=== Data in this exercise ===

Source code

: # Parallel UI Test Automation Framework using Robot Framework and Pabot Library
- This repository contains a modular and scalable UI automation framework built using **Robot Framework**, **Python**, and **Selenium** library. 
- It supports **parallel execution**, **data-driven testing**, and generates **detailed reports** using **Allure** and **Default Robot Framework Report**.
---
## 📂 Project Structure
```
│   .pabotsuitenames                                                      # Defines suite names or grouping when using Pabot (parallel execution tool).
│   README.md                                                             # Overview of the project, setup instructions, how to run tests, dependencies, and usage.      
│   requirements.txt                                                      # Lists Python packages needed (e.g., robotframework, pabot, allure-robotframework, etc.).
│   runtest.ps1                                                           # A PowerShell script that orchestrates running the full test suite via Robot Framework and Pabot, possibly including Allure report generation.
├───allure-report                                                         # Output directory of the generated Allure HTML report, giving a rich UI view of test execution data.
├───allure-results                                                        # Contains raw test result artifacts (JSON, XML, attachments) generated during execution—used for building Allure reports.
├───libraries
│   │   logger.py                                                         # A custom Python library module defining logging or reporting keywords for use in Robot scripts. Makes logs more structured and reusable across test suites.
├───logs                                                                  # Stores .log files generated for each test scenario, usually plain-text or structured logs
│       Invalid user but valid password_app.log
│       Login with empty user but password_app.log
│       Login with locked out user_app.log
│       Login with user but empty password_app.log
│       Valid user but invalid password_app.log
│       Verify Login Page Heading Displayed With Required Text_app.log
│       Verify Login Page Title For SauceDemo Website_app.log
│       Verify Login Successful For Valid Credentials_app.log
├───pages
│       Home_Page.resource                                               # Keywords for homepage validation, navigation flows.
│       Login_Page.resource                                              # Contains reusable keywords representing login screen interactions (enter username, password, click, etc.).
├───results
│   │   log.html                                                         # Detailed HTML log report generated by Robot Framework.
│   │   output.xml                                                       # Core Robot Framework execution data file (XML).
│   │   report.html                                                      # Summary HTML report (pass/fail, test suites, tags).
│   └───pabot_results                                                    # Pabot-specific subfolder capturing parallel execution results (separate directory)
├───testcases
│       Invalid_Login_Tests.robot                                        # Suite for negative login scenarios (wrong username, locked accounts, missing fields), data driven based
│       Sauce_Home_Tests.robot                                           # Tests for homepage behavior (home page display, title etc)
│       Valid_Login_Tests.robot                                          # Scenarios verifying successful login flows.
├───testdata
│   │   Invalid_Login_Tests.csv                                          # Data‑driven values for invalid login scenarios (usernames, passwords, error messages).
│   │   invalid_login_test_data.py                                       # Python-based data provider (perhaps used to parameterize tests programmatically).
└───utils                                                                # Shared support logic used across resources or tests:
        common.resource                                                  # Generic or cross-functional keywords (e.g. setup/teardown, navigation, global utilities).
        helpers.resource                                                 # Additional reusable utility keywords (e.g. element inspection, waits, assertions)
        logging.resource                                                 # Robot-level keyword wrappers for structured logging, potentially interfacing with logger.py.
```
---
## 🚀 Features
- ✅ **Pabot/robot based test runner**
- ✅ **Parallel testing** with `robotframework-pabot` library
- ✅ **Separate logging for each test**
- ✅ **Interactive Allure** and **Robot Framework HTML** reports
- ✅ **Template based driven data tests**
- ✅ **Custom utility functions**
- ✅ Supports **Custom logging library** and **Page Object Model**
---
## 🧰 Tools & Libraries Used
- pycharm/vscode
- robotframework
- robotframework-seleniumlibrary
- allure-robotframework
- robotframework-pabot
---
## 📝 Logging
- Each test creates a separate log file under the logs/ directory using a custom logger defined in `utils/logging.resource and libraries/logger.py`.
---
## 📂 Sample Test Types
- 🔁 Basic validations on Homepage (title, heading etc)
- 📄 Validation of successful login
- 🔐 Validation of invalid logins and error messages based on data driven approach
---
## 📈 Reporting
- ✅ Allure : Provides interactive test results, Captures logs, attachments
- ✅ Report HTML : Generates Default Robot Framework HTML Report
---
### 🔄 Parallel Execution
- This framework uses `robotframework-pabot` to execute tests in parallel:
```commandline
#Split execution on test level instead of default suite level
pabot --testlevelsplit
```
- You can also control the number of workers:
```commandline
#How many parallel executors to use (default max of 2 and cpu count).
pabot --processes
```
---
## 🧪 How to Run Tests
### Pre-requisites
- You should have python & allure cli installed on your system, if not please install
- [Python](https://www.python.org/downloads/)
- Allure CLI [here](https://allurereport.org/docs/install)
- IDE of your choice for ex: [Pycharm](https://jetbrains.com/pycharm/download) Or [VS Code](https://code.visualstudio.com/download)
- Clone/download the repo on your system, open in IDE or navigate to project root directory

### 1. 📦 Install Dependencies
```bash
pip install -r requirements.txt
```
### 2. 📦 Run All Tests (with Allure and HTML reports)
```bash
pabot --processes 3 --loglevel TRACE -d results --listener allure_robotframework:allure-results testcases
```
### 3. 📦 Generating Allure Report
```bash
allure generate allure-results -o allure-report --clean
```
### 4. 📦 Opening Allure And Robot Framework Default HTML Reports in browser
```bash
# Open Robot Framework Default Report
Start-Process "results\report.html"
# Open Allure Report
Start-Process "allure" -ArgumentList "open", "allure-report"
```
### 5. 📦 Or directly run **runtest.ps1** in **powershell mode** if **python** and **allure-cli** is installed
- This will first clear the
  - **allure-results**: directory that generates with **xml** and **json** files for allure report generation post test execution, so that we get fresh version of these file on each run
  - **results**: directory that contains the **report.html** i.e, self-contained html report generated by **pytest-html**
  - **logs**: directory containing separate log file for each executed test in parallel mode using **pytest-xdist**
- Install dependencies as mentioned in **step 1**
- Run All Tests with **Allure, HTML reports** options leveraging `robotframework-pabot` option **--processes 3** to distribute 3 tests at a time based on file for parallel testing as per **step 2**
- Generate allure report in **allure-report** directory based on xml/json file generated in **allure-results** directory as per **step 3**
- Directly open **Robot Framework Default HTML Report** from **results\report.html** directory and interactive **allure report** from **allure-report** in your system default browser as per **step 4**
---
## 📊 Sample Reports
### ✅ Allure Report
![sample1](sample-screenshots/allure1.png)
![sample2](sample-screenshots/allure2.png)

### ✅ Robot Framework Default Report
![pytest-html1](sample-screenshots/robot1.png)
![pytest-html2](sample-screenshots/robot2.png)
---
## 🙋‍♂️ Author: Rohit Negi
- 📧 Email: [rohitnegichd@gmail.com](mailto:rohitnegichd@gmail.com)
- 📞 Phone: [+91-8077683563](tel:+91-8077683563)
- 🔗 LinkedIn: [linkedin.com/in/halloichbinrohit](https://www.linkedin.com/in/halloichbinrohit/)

===

Exercise brief: A complete, exact copy of the material is required.

Your solution:
Source code

: # Parallel UI Test Automation Framework using Robot Framework and Pabot Library
- This repository contains a modular and scalable UI automation framework built using **Robot Framework**, **Python**, and **Selenium** library. 
- It supports **parallel execution**, **data-driven testing**, and generates **detailed reports** using **Allure** and **Default Robot Framework Report**.
---
## 📂 Project Structure
```
│   .pabotsuitenames                                                      # Defines suite names or grouping when using Pabot (parallel execution tool).
│   README.md                                                             # Overview of the project, setup instructions, how to run tests, dependencies, and usage.      
│   requirements.txt                                                      # Lists Python packages needed (e.g., robotframework, pabot, allure-robotframework, etc.).
│   runtest.ps1                                                           # A PowerShell script that orchestrates running the full test suite via Robot Framework and Pabot, possibly including Allure report generation.
├───allure-report                                                         # Output directory of the generated Allure HTML report, giving a rich UI view of test execution data.
├───allure-results                                                        # Contains raw test result artifacts (JSON, XML, attachments) generated during execution—used for building Allure reports.
├───libraries
│   │   logger.py                                                         # A custom Python library module defining logging or reporting keywords for use in Robot scripts. Makes logs more structured and reusable across test suites.
├───logs                                                                  # Stores .log files generated for each test scenario, usually plain-text or structured logs
│       Invalid user but valid password_app.log
│       Login with empty user but password_app.log
│       Login with locked out user_app.log
│       Login with user but empty password_app.log
│       Valid user but invalid password_app.log
│       Verify Login Page Heading Displayed With Required Text_app.log
│       Verify Login Page Title For SauceDemo Website_app.log
│       Verify Login Successful For Valid Credentials_app.log
├───pages
│       Home_Page.resource                                               # Keywords for homepage validation, navigation flows.
│       Login_Page.resource                                              # Contains reusable keywords representing login screen interactions (enter username, password, click, etc.).
├───results
│   │   log.html                                                         # Detailed HTML log report generated by Robot Framework.
│   │   output.xml                                                       # Core Robot Framework execution data file (XML).
│   │   report.html                                                      # Summary HTML report (pass/fail, test suites, tags).
│   └───pabot_results                                                    # Pabot-specific subfolder capturing parallel execution results (separate directory)
├───testcases
│       Invalid_Login_Tests.robot                                        # Suite for negative login scenarios (wrong username, locked accounts, missing fields), data driven based
│       Sauce_Home_Tests.robot                                           # Tests for homepage behavior (home page display, title etc)
│       Valid_Login_Tests.robot                                          # Scenarios verifying successful login flows.
├───testdata
│   │   Invalid_Login_Tests.csv                                          # Data‑driven values for invalid login scenarios (usernames, passwords, error messages).
│   │   invalid_login_test_data.py                                       # Python-based data provider (perhaps used to parameterize tests programmatically).
└───utils                                                                # Shared support logic used across resources or tests:
        common.resource                                                  # Generic or cross-functional keywords (e.g. setup/teardown, navigation, global utilities).
        helpers.resource                                                 # Additional reusable utility keywords (e.g. element inspection, waits, assertions)
        logging.resource                                                 # Robot-level keyword wrappers for structured logging, potentially interfacing with logger.py.
```
---
## 🚀 Features
- ✅ **Pabot/robot based test runner**
- ✅ **Parallel testing** with `robotframework-pabot` library
- ✅ **Separate logging for each test**
- ✅ **Interactive Allure** and **Robot Framework HTML** reports
- ✅ **Template based driven data tests**
- ✅ **Custom utility functions**
- ✅ Supports **Custom logging library** and **Page Object Model**
---
## 🧰 Tools & Libraries Used
- pycharm/vscode
- robotframework
- robotframework-seleniumlibrary
- allure-robotframework
- robotframework-pabot
---
## 📝 Logging
- Each test creates a separate log file under the logs/ directory using a custom logger defined in `utils/logging.resource and libraries/logger.py`.
---
## 📂 Sample Test Types
- 🔁 Basic validations on Homepage (title, heading etc)
- 📄 Validation of successful login
- 🔐 Validation of invalid logins and error messages based on data driven approach
---
## 📈 Reporting
- ✅ Allure : Provides interactive test results, Captures logs, attachments
- ✅ Report HTML : Generates Default Robot Framework HTML Report
---
### 🔄 Parallel Execution
- This framework uses `robotframework-pabot` to execute tests in parallel:
```commandline
#Split execution on test level instead of default suite level
pabot --testlevelsplit
```
- You can also control the number of workers:
```commandline
#How many parallel executors to use (default max of 2 and cpu count).
pabot --processes
```
---
## 🧪 How to Run Tests
### Pre-requisites
- You should have python & allure cli installed on your system, if not please install
- [Python](https://www.python.org/downloads/)
- Allure CLI [here](https://allurereport.org/docs/install)
- IDE of your choice for ex: [Pycharm](https://jetbrains.com/pycharm/download) Or [VS Code](https://code.visualstudio.com/download)
- Clone/download the repo on your system, open in IDE or navigate to project root directory

### 1. 📦 Install Dependencies
```bash
pip install -r requirements.txt
```
### 2. 📦 Run All Tests (with Allure and HTML reports)
```bash
pabot --processes 3 --loglevel TRACE -d results --listener allure_robotframework:allure-results testcases
```
### 3. 📦 Generating Allure Report
```bash
allure generate allure-results -o allure-report --clean
```
### 4. 📦 Opening Allure And Robot Framework Default HTML Reports in browser
```bash
# Open Robot Framework Default Report
Start-Process "results\report.html"
# Open Allure Report
Start-Process "allure" -ArgumentList "open", "allure-report"
```
### 5. 📦 Or directly run **runtest.ps1** in **powershell mode** if **python** and **allure-cli** is installed
- This will first clear the
  - **allure-results**: directory that generates with **xml** and **json** files for allure report generation post test execution, so that we get fresh version of these file on each run
  - **results**: directory that contains the **report.html** i.e, self-contained html report generated by **pytest-html**
  - **logs**: directory containing separate log file for each executed test in parallel mode using **pytest-xdist**
- Install dependencies as mentioned in **step 1**
- Run All Tests with **Allure, HTML reports** options leveraging `robotframework-pabot` option **--processes 3** to distribute 3 tests at a time based on file for parallel testing as per **step 2**
- Generate allure report in **allure-report** directory based on xml/json file generated in **allure-results** directory as per **step 3**
- Directly open **Robot Framework Default HTML Report** from **results\report.html** directory and interactive **allure report** from **allure-report** in your system default browser as per **step 4**
---
## 📊 Sample Reports
### ✅ Allure Report
![sample1](sample-screenshots/allure1.png)
![sample2](sample-screenshots/allure2.png)

### ✅ Robot Framework Default Report
![pytest-html1](sample-screenshots/robot1.png)
![pytest-html2](sample-screenshots/robot2.png)
---
## 🙋‍♂️ Author: Rohit Negi
- 📧 Email: [rohitnegichd@gmail.com](mailto:rohitnegichd@gmail.com)
- 📞 Phone: [+91-8077683563](tel:+91-8077683563)
- 🔗 LinkedIn: [linkedin.com/in/halloichbinrohit](https://www.linkedin.com/in/halloichbinrohit/)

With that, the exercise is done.